WORK ITEM: For the word "Creating", count the lines of the records that hold it, and give only that number.

MATERIAL SHOWN:
'''
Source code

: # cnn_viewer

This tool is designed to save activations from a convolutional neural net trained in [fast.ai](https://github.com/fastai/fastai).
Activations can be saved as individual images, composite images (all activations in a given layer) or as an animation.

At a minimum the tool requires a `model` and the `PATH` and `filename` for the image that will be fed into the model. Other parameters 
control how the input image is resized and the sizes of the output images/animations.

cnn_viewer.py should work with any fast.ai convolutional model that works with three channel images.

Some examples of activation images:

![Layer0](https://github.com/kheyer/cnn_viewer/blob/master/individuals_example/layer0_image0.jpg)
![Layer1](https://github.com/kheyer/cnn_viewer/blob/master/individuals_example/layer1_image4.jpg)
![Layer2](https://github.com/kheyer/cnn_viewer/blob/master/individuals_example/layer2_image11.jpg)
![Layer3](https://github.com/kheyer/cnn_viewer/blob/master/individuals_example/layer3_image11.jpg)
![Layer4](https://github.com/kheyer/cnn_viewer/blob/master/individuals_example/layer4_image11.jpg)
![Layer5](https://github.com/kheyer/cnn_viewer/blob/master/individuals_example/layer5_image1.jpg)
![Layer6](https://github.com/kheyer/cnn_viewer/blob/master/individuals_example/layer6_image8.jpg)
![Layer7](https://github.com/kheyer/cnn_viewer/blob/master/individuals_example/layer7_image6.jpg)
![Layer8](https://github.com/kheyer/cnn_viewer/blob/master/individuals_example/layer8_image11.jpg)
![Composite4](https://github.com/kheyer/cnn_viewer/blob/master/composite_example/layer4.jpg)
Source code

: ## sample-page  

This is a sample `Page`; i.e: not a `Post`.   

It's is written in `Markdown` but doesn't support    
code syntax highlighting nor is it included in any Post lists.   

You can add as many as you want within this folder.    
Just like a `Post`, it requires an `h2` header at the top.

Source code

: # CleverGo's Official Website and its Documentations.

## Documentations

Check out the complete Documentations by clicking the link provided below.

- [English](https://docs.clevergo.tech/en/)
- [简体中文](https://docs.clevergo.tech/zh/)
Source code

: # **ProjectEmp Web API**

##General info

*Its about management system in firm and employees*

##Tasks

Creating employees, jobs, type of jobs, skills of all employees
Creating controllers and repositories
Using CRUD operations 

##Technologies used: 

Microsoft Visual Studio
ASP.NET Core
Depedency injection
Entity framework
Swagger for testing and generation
'''
SOLUTION BELOW: 2